Each line below that includes the word "install" is to be reported.

* * * * * * *

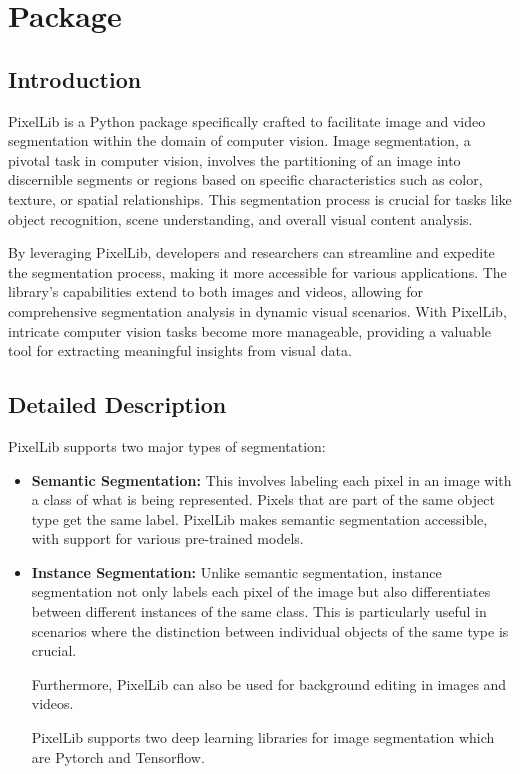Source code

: %
%



\chapter{Package }

\section{Introduction}

PixelLib is a Python package specifically crafted to facilitate image and video segmentation within the domain of computer vision. Image segmentation, a pivotal task in computer vision, involves the partitioning of an image into discernible segments or regions based on specific characteristics such as color, texture, or spatial relationships. This segmentation process is crucial for tasks like object recognition, scene understanding, and overall visual content analysis.

By leveraging PixelLib, developers and researchers can streamline and expedite the segmentation process, making it more accessible for various applications. The library's capabilities extend to both images and videos, allowing for comprehensive segmentation analysis in dynamic visual scenarios. With PixelLib, intricate computer vision tasks become more manageable, providing a valuable tool for extracting meaningful insights from visual data.

\section{Detailed Description}
PixelLib supports two major types of segmentation:

\begin{itemize}
    \item \textbf{Semantic Segmentation:} This involves labeling each pixel in an image with a class of what is being represented. Pixels that are part of the same object type get the same label. PixelLib makes semantic segmentation accessible, with support for various pre-trained models.
    
    \item \textbf{Instance Segmentation:} Unlike semantic segmentation, instance segmentation not only labels each pixel of the image but also differentiates between different instances of the same class. This is particularly useful in scenarios where the distinction between individual objects of the same type is crucial.\newline
    
    Furthermore, PixelLib can also be used for background editing in images and videos.
    
    PixelLib supports two deep learning libraries for image segmentation which are Pytorch and Tensorflow.
\end{itemize}

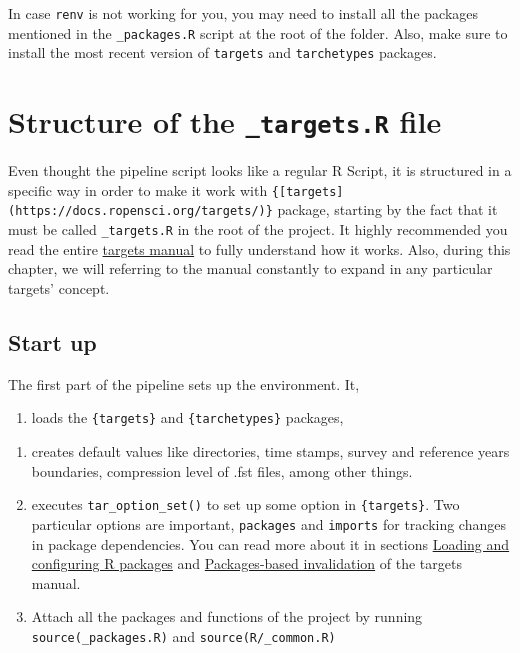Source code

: \documentclass[
]{book}
\providecommand{\tightlist}{%
  \setlength{\itemsep}{0pt}\setlength{\parskip}{0pt}}
\begin{document}
In case \texttt{renv} is not working for you, you may need to install all the packages
mentioned in the \texttt{\_packages.R} script at the root of the folder. Also, make sure
to install the most recent version of \texttt{targets} and \texttt{tarchetypes} packages.

\hypertarget{structure-of-the-_targets.r-file}{%
\section{\texorpdfstring{Structure of the \texttt{\_targets.R} file}{Structure of the \_targets.R file}}\label{structure-of-the-_targets.r-file}}

Even thought the pipeline script looks like a regular R Script, it is structured
in a specific way in order to make it work with
\texttt{\{{[}targets{]}(https://docs.ropensci.org/targets/)\}} package, starting by the fact
that it must be called \texttt{\_targets.R} in the root of the project. It highly
recommended you read the entire \href{https://books.ropensci.org/targets/}{targets
manual} to fully understand how it works.
Also, during this chapter, we will referring to the manual constantly to expand
in any particular targets' concept.

\hypertarget{start-up}{%
\subsection*{Start up}\label{start-up}}

The first part of the pipeline sets up the environment. It,

\begin{enumerate}
\def\labelenumi{\arabic{enumi}.}
\tightlist
\item
  loads the \texttt{\{targets\}} and \texttt{\{tarchetypes\}} packages,
\end{enumerate}

\begin{enumerate}
\def\labelenumi{\arabic{enumi}.}
\setcounter{enumi}{1}
\tightlist
\item
  creates default values like directories, time stamps, survey and reference
  years boundaries, compression level of .fst files, among other things.
\item
  executes \texttt{tar\_option\_set()} to set up some option in \texttt{\{targets\}}. Two
  particular options are important, \texttt{packages} and \texttt{imports} for tracking
  changes in package dependencies. You can read more about it in sections
  \href{https://books.ropensci.org/targets/practices.html\#loading-and-configuring-r-packages}{Loading and configuring R
  packages}
  and \href{https://books.ropensci.org/targets/practices.html\#packages-based-invalidation}{Packages-based
  invalidation}
  of the targets manual.
\item
  Attach all the packages and functions of the project by running
  \texttt{source(\textquotesingle{}\_packages.R\textquotesingle{})} and \texttt{source(\textquotesingle{}R/\_common.R\textquotesingle{})}
\end{enumerate}
\end{document}
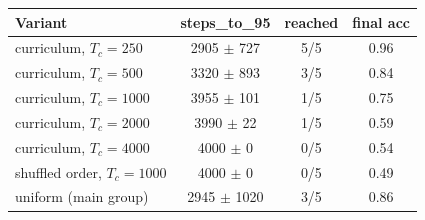 \begin{tabular}{lccc}
\toprule
Variant & steps\_to\_95 & reached & final acc \\
\midrule
curriculum, $T_c=250$ & 2905 $\pm$ 727 & 5/5 & 0.96 \\
curriculum, $T_c=500$ & 3320 $\pm$ 893 & 3/5 & 0.84 \\
curriculum, $T_c=1000$ & 3955 $\pm$ 101 & 1/5 & 0.75 \\
curriculum, $T_c=2000$ & 3990 $\pm$ 22 & 1/5 & 0.59 \\
curriculum, $T_c=4000$ & 4000 $\pm$ 0 & 0/5 & 0.54 \\
shuffled order, $T_c=1000$ & 4000 $\pm$ 0 & 0/5 & 0.49 \\
uniform (main group) & 2945 $\pm$ 1020 & 3/5 & 0.86 \\
\bottomrule
\end{tabular}
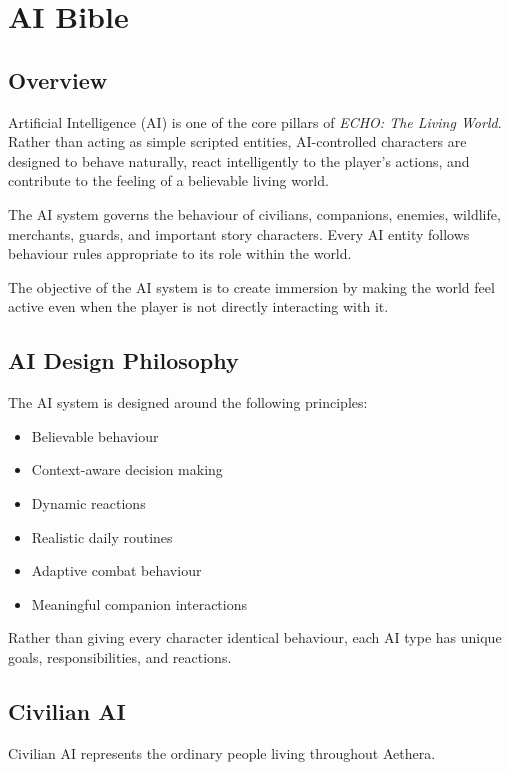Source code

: \chapter{AI Bible}

\section{Overview}

Artificial Intelligence (AI) is one of the core pillars of \textit{ECHO: The Living World}. Rather than acting as simple scripted entities, AI-controlled characters are designed to behave naturally, react intelligently to the player's actions, and contribute to the feeling of a believable living world.

The AI system governs the behaviour of civilians, companions, enemies, wildlife, merchants, guards, and important story characters. Every AI entity follows behaviour rules appropriate to its role within the world.

The objective of the AI system is to create immersion by making the world feel active even when the player is not directly interacting with it.

\section{AI Design Philosophy}

The AI system is designed around the following principles:

\begin{itemize}
    \item Believable behaviour
    \item Context-aware decision making
    \item Dynamic reactions
    \item Realistic daily routines
    \item Adaptive combat behaviour
    \item Meaningful companion interactions
\end{itemize}

Rather than giving every character identical behaviour, each AI type has unique goals, responsibilities, and reactions.

\section{Civilian AI}

Civilian AI represents the ordinary people living throughout Aethera.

* * * * * * *

**ANSWER BOX:**
In case \texttt{renv} is not working for you, you may need to install all the packages
to install the most recent version of \texttt{targets} and \texttt{tarchetypes} packages.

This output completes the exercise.